Berkeley boffins build better spear-phishing black-box bruiser
Machine learning and code to detect and alert attempts to extract passwords from staff
Nonetheless, the researchers managed to create a system that detected known and previously unknown attacks in the sample data set while keeping the number of alerts down to a reasonable level. Their work is noteworthy for its Directed Anomaly Scoring (DAS) algorithm, which can identify the most suspicious events from an unlabeled dataset, and for achieving a rate of false positives that's 200 times lower than prior work.
The counter-spear-phishing scheme requires enterprise log data, real time network traffic analysis using a network intrusion detection system (NIDS) like Bro, and rules for a tolerable volume of alerts.
"As each email arrives, for each URL in the email, our detector extracts the feature vector for that URL and saves it in a table indexed by the URL," the paper explains. "Each HTTP request seen by the enterprise’s NIDS is looked up in the table. Each time the detector sees a visit to a URL that was earlier seen in some email (a 'clickin-email event'), it adds that feature vector to a list of events. Finally, our detector uses the DAS algorithm to rank the events and determine which ones to alert on."

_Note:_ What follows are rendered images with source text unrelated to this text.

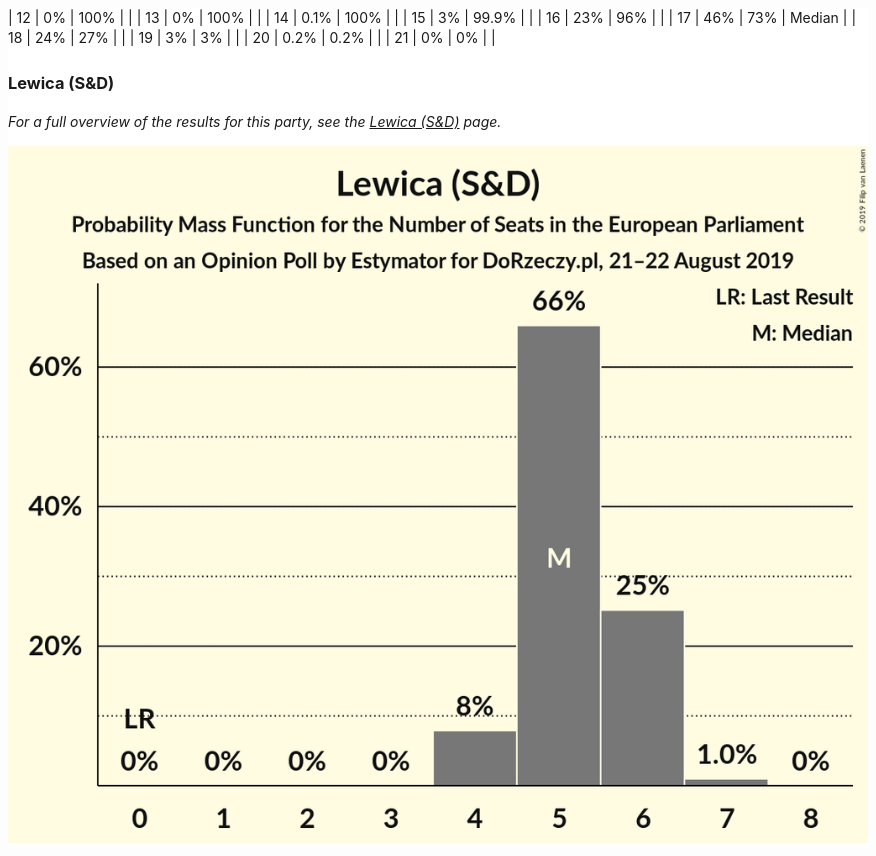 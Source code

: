 | 12 | 0% | 100% |  |
| 13 | 0% | 100% |  |
| 14 | 0.1% | 100% |  |
| 15 | 3% | 99.9% |  |
| 16 | 23% | 96% |  |
| 17 | 46% | 73% | Median |
| 18 | 24% | 27% |  |
| 19 | 3% | 3% |  |
| 20 | 0.2% | 0.2% |  |
| 21 | 0% | 0% |  |

### Lewica (S&D)

*For a full overview of the results for this party, see the [Lewica (S&D)](party-lewicasd.html) page.*

![Graph with seats probability mass function not yet produced](2019-08-22-Estymator-seats-pmf-lewicasd.png "Seats Probability Mass Function")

The researcher's DAS algorithm outperformed three established machine learning techniques – Kernel Density Estimation (KDE), Gaussian Mixture Models (GMM), and k-Nearest Neighbors (kNN) – because it incorporates additional site-specific information that keeps it from mistaking obviously benign network activity as suspicious activity.
The approach described has limitations: its reliance on network log data makes it less accurate when that information is not available and it will miss attacks where the email links to an HTTPS website, unless the network implements a man-in-the-middle traffic monitoring scheme. The researchers suggests organizations might deploy endpoint monitoring agents on employee machines to deal with this.
The researchers also say their detector might miss spear-phishing that comes from a compromised personal email account. ®